This weekend, I was staying in Jacksonville, North Carolina with my wife and some friends. It was the first of our friends to be having a baby and this was the weekend of her baby shower. Recently, she announced the name of her soon-to-arrive baby boy and this got me thinking about our names and titles; the way we identify ourselves and how much say we have in each of these things.
What’s in a name?
When we were born we were all given names. We didn’t have any opinion in the matter—and in my case, no one called me Dan until the sixth grade when it stuck (darn that first girlfriend). Although I’ve had one given name my entire life, I’ve been called many things: IT Professional, Home Entertainment Specialist, Phone Interviewer (not a telemarketer), Web Design Intern, Web Designer and most-recently Front-End Developer. But as a freelancer, I ultimately have the ability to define the services I offer and decide on my job title.
If it looks like a duck…
When I redesigned my site a few months ago, I had a terrible time coming up with a definition of what I do. I am a designer by nature—I love to solve problems—but in order to solve problems on the web, we must have (at least) some skills of a developer. I struggled to uniquely identify myself while still fully encompassing the range of services I offer. I went through things like Visual Developer, User-Centered Designer, Interaction Designer, and even the long-winded Front-End Interface Developer. None of these things really seemed to sum up what I do in terms that potential clients may understand.
Circle gets the square
Last year at the Future of Web Design conference in NYC I had the pleasure of listen to Matthew Smith (aka SquaredEye) speak about typography. Toward the beginning of his talk, he mentioned a little bit about the complexity of explaining services to clients.
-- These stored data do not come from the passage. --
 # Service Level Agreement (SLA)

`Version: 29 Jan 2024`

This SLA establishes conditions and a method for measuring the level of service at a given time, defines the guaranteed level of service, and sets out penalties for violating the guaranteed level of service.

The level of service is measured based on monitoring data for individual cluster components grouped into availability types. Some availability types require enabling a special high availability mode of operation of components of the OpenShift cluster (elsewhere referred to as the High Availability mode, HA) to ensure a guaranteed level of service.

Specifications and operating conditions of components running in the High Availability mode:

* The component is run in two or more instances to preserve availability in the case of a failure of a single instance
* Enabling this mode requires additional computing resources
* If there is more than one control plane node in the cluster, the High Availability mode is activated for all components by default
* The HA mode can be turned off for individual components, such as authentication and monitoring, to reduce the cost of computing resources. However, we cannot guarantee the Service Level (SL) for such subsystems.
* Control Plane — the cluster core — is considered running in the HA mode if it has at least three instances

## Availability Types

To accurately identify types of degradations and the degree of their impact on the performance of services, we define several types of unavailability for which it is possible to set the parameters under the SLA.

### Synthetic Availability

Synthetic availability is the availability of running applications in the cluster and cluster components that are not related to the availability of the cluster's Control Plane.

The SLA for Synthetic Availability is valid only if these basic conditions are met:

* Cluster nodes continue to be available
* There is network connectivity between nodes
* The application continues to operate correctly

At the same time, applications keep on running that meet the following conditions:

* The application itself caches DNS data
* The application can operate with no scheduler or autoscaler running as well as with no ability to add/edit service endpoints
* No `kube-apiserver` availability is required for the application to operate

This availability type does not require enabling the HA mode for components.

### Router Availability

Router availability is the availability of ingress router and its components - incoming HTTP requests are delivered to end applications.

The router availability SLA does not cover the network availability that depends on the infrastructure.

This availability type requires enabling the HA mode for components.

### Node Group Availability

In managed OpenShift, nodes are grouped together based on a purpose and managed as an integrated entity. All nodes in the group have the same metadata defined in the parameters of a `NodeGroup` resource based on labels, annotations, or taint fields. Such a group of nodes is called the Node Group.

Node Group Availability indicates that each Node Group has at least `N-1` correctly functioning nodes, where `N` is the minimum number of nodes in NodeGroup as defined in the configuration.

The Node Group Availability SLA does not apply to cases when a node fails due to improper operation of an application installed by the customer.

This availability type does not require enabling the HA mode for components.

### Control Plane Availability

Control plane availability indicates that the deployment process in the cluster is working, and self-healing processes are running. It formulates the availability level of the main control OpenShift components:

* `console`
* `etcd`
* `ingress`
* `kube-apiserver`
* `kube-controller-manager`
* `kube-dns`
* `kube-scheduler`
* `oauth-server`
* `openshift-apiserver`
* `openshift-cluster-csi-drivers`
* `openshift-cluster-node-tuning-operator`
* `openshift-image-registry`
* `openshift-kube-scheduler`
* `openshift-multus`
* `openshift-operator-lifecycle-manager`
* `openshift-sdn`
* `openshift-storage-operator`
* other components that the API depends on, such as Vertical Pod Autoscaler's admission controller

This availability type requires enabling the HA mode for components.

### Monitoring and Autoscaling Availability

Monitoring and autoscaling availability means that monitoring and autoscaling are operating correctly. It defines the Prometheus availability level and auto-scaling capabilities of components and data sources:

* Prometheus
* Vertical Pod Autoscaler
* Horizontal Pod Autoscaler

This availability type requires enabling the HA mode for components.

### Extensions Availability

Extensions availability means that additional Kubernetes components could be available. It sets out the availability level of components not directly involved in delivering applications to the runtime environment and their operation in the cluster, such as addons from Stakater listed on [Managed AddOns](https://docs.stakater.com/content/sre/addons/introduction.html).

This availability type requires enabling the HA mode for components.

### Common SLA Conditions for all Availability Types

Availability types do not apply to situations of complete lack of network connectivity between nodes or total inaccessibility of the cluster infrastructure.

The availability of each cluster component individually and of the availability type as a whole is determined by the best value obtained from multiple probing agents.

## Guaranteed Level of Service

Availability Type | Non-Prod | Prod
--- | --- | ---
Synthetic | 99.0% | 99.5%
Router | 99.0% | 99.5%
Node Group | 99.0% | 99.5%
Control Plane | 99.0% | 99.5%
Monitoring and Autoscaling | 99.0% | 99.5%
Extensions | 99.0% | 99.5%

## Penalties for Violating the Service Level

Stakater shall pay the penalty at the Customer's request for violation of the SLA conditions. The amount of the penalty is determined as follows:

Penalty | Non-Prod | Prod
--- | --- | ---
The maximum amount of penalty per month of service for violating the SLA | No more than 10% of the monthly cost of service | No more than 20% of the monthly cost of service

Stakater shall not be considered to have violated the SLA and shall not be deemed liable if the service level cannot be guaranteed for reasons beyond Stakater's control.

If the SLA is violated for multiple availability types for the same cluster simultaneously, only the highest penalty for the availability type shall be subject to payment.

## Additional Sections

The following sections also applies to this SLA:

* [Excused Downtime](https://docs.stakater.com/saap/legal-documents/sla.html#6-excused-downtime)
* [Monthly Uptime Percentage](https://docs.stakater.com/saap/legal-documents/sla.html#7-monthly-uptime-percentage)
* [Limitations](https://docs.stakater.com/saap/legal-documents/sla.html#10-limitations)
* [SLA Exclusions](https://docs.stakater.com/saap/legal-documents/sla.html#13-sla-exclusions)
He simply stated, “Everything comes down to circles and squares,” and over the last year, this really had a chance to sink in. I decided simple was better—“Dan Leatherman, Designer & Developer,” it was both broad enough to fully encompass my services, and simple enough that clients, potential employers and peers understand what I love to do.
Who is your daddy, and what does he do?
Do we allow other people to define our identity in the workplace and if so, does it fully represent our passion and who we really are? I think we struggle with identity in our jobs, whether our titles are self-defined or given to us by an employer. I encourage you no matter the profession, to think about how your job-title defines you to those working with and around you.